**Work required:**
An identical transcription of the records is required.
--- Dataset entries Enclosed Below ---
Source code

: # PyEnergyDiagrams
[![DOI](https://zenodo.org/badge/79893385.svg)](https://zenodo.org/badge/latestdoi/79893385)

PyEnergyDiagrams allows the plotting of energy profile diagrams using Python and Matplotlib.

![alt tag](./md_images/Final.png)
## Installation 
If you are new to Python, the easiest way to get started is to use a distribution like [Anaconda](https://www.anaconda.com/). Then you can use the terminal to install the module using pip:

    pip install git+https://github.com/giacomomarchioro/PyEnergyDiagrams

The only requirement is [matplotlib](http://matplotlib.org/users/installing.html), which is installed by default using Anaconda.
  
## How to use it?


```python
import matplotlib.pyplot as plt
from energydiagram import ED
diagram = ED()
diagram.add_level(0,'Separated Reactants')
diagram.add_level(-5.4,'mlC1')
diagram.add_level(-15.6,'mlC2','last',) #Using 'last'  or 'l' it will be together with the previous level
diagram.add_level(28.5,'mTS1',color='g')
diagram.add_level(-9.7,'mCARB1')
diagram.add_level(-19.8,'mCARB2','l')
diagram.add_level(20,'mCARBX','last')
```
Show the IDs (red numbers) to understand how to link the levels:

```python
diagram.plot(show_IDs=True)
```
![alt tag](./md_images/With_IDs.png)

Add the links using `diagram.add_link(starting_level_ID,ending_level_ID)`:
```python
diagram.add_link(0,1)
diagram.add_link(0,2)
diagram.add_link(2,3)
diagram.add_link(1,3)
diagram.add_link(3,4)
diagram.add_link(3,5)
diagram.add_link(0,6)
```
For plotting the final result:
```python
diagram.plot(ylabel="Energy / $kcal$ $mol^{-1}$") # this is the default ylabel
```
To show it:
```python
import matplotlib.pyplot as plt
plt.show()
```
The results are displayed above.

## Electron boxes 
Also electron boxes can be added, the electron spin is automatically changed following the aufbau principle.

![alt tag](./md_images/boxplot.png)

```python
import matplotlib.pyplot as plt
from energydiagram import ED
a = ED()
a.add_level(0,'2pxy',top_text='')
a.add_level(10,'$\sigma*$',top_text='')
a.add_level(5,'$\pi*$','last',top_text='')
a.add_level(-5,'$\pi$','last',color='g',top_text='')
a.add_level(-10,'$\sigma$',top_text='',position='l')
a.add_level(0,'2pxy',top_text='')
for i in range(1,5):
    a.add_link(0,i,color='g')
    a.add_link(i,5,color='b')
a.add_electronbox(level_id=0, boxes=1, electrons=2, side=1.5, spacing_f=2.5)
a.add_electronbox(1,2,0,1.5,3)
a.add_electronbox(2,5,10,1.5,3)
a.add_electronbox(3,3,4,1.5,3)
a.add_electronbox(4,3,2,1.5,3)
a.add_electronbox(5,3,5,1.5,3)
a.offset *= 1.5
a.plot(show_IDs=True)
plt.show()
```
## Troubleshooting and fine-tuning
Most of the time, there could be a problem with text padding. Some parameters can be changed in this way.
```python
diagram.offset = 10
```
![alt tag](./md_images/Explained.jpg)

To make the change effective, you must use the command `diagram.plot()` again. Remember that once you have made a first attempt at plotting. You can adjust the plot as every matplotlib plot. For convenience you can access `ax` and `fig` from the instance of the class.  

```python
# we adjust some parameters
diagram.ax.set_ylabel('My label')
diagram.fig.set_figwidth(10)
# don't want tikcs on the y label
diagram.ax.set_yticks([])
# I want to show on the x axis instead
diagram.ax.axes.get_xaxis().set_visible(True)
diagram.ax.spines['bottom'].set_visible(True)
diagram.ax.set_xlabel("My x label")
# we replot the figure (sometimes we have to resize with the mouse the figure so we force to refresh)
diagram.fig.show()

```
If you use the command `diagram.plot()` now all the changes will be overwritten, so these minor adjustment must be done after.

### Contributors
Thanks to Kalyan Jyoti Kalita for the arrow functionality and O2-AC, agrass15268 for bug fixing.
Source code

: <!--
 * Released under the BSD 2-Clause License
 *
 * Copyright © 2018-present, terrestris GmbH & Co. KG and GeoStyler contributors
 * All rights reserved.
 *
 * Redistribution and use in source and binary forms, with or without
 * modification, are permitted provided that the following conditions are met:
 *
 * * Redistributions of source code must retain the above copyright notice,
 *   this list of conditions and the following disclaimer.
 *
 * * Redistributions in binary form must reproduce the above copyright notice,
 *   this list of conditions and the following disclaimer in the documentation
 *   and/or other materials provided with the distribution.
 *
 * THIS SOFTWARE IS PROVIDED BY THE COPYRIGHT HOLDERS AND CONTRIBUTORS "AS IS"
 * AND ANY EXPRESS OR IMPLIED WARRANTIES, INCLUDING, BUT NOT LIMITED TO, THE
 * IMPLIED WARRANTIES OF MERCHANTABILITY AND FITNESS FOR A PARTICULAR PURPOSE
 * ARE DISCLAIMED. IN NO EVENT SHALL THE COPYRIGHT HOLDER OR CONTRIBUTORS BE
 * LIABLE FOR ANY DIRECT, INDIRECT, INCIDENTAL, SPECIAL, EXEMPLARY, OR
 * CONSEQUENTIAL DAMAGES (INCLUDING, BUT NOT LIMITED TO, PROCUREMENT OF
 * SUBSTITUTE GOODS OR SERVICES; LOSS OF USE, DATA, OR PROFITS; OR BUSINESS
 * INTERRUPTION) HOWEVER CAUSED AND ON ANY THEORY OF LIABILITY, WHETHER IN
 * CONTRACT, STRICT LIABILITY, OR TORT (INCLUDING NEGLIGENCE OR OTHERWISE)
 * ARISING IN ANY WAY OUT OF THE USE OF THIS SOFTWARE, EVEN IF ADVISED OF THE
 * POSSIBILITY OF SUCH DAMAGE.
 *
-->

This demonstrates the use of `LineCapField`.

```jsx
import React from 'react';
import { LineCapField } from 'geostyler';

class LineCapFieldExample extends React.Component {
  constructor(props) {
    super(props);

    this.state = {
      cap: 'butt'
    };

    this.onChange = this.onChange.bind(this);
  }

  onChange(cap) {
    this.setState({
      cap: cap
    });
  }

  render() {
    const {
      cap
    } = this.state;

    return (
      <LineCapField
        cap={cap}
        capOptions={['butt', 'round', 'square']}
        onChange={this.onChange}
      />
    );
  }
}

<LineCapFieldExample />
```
--- End of Enclosed Dataset entries ---
**Written reply:**
Source code

: # PyEnergyDiagrams
[![DOI](https://zenodo.org/badge/79893385.svg)](https://zenodo.org/badge/latestdoi/79893385)

PyEnergyDiagrams allows the plotting of energy profile diagrams using Python and Matplotlib.

![alt tag](./md_images/Final.png)
## Installation 
If you are new to Python, the easiest way to get started is to use a distribution like [Anaconda](https://www.anaconda.com/). Then you can use the terminal to install the module using pip:

    pip install git+https://github.com/giacomomarchioro/PyEnergyDiagrams

The only requirement is [matplotlib](http://matplotlib.org/users/installing.html), which is installed by default using Anaconda.
  
## How to use it?


```python
import matplotlib.pyplot as plt
from energydiagram import ED
diagram = ED()
diagram.add_level(0,'Separated Reactants')
diagram.add_level(-5.4,'mlC1')
diagram.add_level(-15.6,'mlC2','last',) #Using 'last'  or 'l' it will be together with the previous level
diagram.add_level(28.5,'mTS1',color='g')
diagram.add_level(-9.7,'mCARB1')
diagram.add_level(-19.8,'mCARB2','l')
diagram.add_level(20,'mCARBX','last')
```
Show the IDs (red numbers) to understand how to link the levels:

```python
diagram.plot(show_IDs=True)
```
![alt tag](./md_images/With_IDs.png)

Add the links using `diagram.add_link(starting_level_ID,ending_level_ID)`:
```python
diagram.add_link(0,1)
diagram.add_link(0,2)
diagram.add_link(2,3)
diagram.add_link(1,3)
diagram.add_link(3,4)
diagram.add_link(3,5)
diagram.add_link(0,6)
```
For plotting the final result:
```python
diagram.plot(ylabel="Energy / $kcal$ $mol^{-1}$") # this is the default ylabel
```
To show it:
```python
import matplotlib.pyplot as plt
plt.show()
```
The results are displayed above.

## Electron boxes 
Also electron boxes can be added, the electron spin is automatically changed following the aufbau principle.

![alt tag](./md_images/boxplot.png)

```python
import matplotlib.pyplot as plt
from energydiagram import ED
a = ED()
a.add_level(0,'2pxy',top_text='')
a.add_level(10,'$\sigma*$',top_text='')
a.add_level(5,'$\pi*$','last',top_text='')
a.add_level(-5,'$\pi$','last',color='g',top_text='')
a.add_level(-10,'$\sigma$',top_text='',position='l')
a.add_level(0,'2pxy',top_text='')
for i in range(1,5):
    a.add_link(0,i,color='g')
    a.add_link(i,5,color='b')
a.add_electronbox(level_id=0, boxes=1, electrons=2, side=1.5, spacing_f=2.5)
a.add_electronbox(1,2,0,1.5,3)
a.add_electronbox(2,5,10,1.5,3)
a.add_electronbox(3,3,4,1.5,3)
a.add_electronbox(4,3,2,1.5,3)
a.add_electronbox(5,3,5,1.5,3)
a.offset *= 1.5
a.plot(show_IDs=True)
plt.show()
```
## Troubleshooting and fine-tuning
Most of the time, there could be a problem with text padding. Some parameters can be changed in this way.
```python
diagram.offset = 10
```
![alt tag](./md_images/Explained.jpg)

To make the change effective, you must use the command `diagram.plot()` again. Remember that once you have made a first attempt at plotting. You can adjust the plot as every matplotlib plot. For convenience you can access `ax` and `fig` from the instance of the class.  

```python
# we adjust some parameters
diagram.ax.set_ylabel('My label')
diagram.fig.set_figwidth(10)
# don't want tikcs on the y label
diagram.ax.set_yticks([])
# I want to show on the x axis instead
diagram.ax.axes.get_xaxis().set_visible(True)
diagram.ax.spines['bottom'].set_visible(True)
diagram.ax.set_xlabel("My x label")
# we replot the figure (sometimes we have to resize with the mouse the figure so we force to refresh)
diagram.fig.show()

```
If you use the command `diagram.plot()` now all the changes will be overwritten, so these minor adjustment must be done after.

### Contributors
Thanks to Kalyan Jyoti Kalita for the arrow functionality and O2-AC, agrass15268 for bug fixing.
Source code

: <!--
 * Released under the BSD 2-Clause License
 *
 * Copyright © 2018-present, terrestris GmbH & Co. KG and GeoStyler contributors
 * All rights reserved.
 *
 * Redistribution and use in source and binary forms, with or without
 * modification, are permitted provided that the following conditions are met:
 *
 * * Redistributions of source code must retain the above copyright notice,
 *   this list of conditions and the following disclaimer.
 *
 * * Redistributions in binary form must reproduce the above copyright notice,
 *   this list of conditions and the following disclaimer in the documentation
 *   and/or other materials provided with the distribution.
 *
 * THIS SOFTWARE IS PROVIDED BY THE COPYRIGHT HOLDERS AND CONTRIBUTORS "AS IS"
 * AND ANY EXPRESS OR IMPLIED WARRANTIES, INCLUDING, BUT NOT LIMITED TO, THE
 * IMPLIED WARRANTIES OF MERCHANTABILITY AND FITNESS FOR A PARTICULAR PURPOSE
 * ARE DISCLAIMED. IN NO EVENT SHALL THE COPYRIGHT HOLDER OR CONTRIBUTORS BE
 * LIABLE FOR ANY DIRECT, INDIRECT, INCIDENTAL, SPECIAL, EXEMPLARY, OR
 * CONSEQUENTIAL DAMAGES (INCLUDING, BUT NOT LIMITED TO, PROCUREMENT OF
 * SUBSTITUTE GOODS OR SERVICES; LOSS OF USE, DATA, OR PROFITS; OR BUSINESS
 * INTERRUPTION) HOWEVER CAUSED AND ON ANY THEORY OF LIABILITY, WHETHER IN
 * CONTRACT, STRICT LIABILITY, OR TORT (INCLUDING NEGLIGENCE OR OTHERWISE)
 * ARISING IN ANY WAY OUT OF THE USE OF THIS SOFTWARE, EVEN IF ADVISED OF THE
 * POSSIBILITY OF SUCH DAMAGE.
 *
-->

This demonstrates the use of `LineCapField`.

```jsx
import React from 'react';
import { LineCapField } from 'geostyler';

class LineCapFieldExample extends React.Component {
  constructor(props) {
    super(props);

    this.state = {
      cap: 'butt'
    };

    this.onChange = this.onChange.bind(this);
  }

  onChange(cap) {
    this.setState({
      cap: cap
    });
  }

  render() {
    const {
      cap
    } = this.state;

    return (
      <LineCapField
        cap={cap}
        capOptions={['butt', 'round', 'square']}
        onChange={this.onChange}
      />
    );
  }
}

<LineCapFieldExample />
```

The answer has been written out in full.